Following a highly critical report by the Banking Standards Commission in April, Sir James asked for his knighthood to be removed.
The report described him as the "architect" of the strategy that led to HBOS' downfall.
Mr Crosby served as chief executive of the bank between 2001 and 2006.
He was given the knighthood in 2006 after he had left HBOS.
The announcement, which came in the London Gazette, said: "Letters Patent dated 11 June 2013 have passed the Great Seal of the Realm cancelling and annulling the Knighthood conferred upon James Robert Crosby on the 6 December 2006 as a Knight Bachelor."
'Deeply sorry'
Mr Crosby said in April that the Banking Standards Commission's report "made for very chastening reading".

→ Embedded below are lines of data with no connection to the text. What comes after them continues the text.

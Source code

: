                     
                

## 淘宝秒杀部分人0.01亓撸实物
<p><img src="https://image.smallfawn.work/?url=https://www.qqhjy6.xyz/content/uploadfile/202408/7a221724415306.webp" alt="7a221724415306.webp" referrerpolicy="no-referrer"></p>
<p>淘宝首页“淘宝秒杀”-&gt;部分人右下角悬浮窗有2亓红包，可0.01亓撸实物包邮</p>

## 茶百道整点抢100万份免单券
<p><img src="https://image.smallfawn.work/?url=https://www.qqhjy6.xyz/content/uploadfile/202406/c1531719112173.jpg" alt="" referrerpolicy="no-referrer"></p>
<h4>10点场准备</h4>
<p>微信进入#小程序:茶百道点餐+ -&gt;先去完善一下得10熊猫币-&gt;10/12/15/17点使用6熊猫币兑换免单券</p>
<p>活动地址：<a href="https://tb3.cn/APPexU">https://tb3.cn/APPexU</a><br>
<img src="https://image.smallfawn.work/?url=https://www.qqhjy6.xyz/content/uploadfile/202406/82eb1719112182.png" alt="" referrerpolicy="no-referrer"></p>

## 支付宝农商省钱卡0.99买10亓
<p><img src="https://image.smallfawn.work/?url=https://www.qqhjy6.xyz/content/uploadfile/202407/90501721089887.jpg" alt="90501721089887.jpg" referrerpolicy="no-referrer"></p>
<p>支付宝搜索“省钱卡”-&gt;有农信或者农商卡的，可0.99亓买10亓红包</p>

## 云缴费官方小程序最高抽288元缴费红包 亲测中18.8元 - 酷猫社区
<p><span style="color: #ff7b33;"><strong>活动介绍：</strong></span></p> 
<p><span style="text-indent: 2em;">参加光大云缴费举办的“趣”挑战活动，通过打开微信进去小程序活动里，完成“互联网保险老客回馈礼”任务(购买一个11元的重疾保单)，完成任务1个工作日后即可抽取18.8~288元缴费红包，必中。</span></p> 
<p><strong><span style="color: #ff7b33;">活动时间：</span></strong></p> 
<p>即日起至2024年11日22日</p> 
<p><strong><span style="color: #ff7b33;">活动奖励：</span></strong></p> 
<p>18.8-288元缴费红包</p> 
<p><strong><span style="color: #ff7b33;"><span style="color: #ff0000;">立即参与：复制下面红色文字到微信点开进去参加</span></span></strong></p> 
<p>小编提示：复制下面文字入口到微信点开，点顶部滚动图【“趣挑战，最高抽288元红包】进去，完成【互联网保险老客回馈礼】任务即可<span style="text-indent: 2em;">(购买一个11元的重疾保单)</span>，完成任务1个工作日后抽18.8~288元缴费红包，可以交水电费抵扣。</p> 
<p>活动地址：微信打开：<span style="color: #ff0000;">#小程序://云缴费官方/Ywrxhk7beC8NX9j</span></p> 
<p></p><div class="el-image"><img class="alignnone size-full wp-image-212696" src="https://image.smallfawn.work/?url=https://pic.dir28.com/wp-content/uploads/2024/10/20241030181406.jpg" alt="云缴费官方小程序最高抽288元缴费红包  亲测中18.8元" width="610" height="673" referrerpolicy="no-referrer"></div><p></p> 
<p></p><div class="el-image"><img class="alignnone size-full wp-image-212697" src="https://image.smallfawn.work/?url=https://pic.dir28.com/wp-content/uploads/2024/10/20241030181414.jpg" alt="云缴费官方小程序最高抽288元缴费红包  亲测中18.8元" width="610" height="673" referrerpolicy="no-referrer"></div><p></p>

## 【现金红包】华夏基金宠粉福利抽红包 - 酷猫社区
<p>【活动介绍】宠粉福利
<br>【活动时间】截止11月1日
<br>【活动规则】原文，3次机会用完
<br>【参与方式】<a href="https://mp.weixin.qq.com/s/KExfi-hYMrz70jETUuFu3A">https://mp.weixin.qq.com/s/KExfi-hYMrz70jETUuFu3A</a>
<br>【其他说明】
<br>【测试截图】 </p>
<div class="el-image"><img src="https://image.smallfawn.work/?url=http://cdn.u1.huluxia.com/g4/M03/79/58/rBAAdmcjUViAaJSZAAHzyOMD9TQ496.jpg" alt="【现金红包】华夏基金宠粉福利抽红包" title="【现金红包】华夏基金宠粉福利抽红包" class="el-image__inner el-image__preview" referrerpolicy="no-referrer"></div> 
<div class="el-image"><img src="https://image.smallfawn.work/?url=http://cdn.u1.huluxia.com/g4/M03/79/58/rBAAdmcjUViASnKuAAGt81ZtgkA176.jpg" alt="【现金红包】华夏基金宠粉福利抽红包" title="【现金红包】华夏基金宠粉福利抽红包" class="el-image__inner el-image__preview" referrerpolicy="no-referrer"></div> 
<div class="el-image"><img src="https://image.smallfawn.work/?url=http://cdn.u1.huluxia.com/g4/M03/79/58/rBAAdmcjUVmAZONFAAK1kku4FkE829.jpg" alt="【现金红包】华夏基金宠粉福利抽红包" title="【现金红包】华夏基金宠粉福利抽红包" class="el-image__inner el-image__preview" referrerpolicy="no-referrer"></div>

"Although I stood down as CEO of HBOS in 2006, some three years before it was taken over by Lloyds, I have never sought to disassociate myself from what has happened," he continued.
"I am deeply sorry for what happened at HBOS."

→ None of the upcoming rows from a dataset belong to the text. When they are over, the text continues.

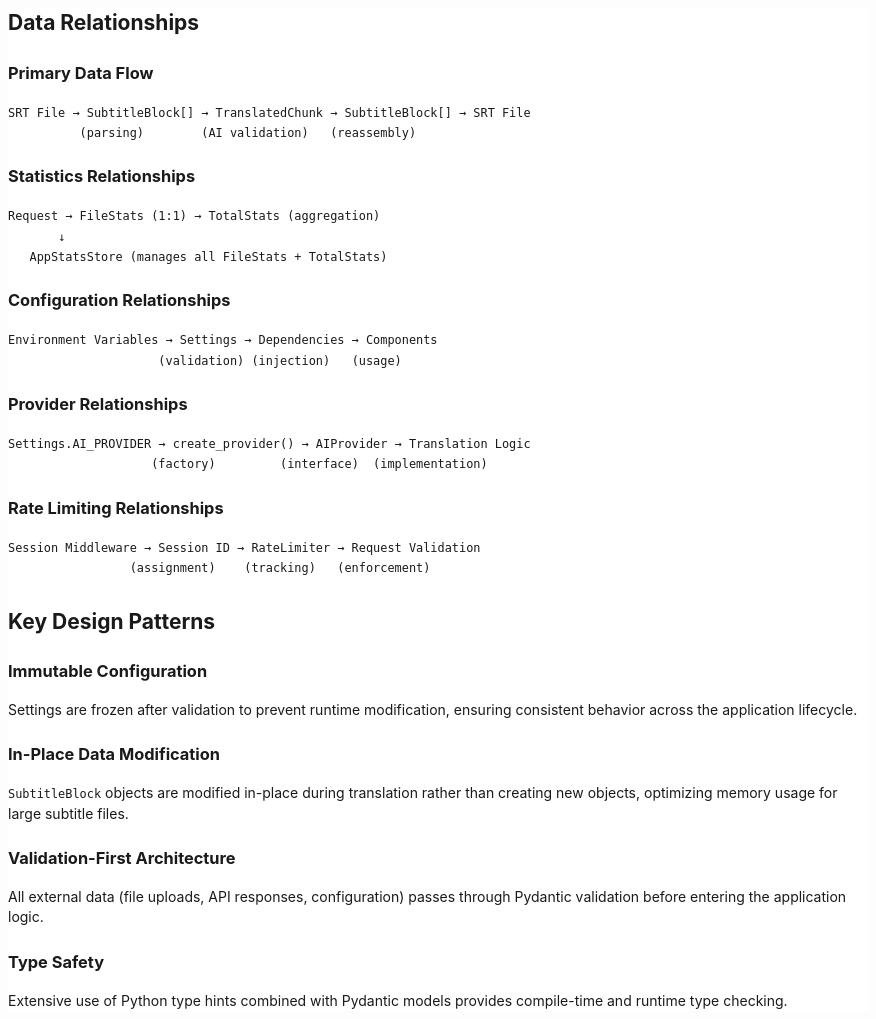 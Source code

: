## Data Relationships

### Primary Data Flow
```
SRT File → SubtitleBlock[] → TranslatedChunk → SubtitleBlock[] → SRT File
          (parsing)        (AI validation)   (reassembly)
```

### Statistics Relationships
```
Request → FileStats (1:1) → TotalStats (aggregation)
       ↓
   AppStatsStore (manages all FileStats + TotalStats)
```

### Configuration Relationships
```
Environment Variables → Settings → Dependencies → Components
                     (validation) (injection)   (usage)
```

### Provider Relationships
```
Settings.AI_PROVIDER → create_provider() → AIProvider → Translation Logic
                    (factory)         (interface)  (implementation)
```

### Rate Limiting Relationships
```
Session Middleware → Session ID → RateLimiter → Request Validation
                 (assignment)    (tracking)   (enforcement)
```

## Key Design Patterns

### Immutable Configuration
Settings are frozen after validation to prevent runtime modification, ensuring consistent behavior across the application lifecycle.

### In-Place Data Modification
`SubtitleBlock` objects are modified in-place during translation rather than creating new objects, optimizing memory usage for large subtitle files.

### Validation-First Architecture
All external data (file uploads, API responses, configuration) passes through Pydantic validation before entering the application logic.

### Type Safety
Extensive use of Python type hints combined with Pydantic models provides compile-time and runtime type checking.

Mr Crosby also resigned as a non-executive director of Compass Group and gave up 30% of his £580,000-a-year HBOS pension, meaning he will waive around £174,000 this year.
At the height of the financial crisis, Lloyds took over the collapsed HBOS, the group that owned Halifax and Bank of Scotland. But the government ended up with a stake of about 40% in the new Lloyds Banking Group.
The report by the Banking Standards Commission, a government body set up to improve the UK's banking system, estimated that 96% of shareholder value was wiped out when HBOS collapsed, costing taxpayers £20.5bn.
Lloyds Banking Group has since cut tens of thousands of jobs and remains 39% state-owned.
The banking crisis also precipitated the economic slump from which the UK is still struggling to recover.
Mr Crosby's knighthood is the second casualty of the banking crisis. Fred Goodwin, the former chief executive of Royal Bank of Scotland, was stripped of his knighthood in 2012 after leading the bank to near-collapse in 2008, and an eventual multi-billion pound government bailout.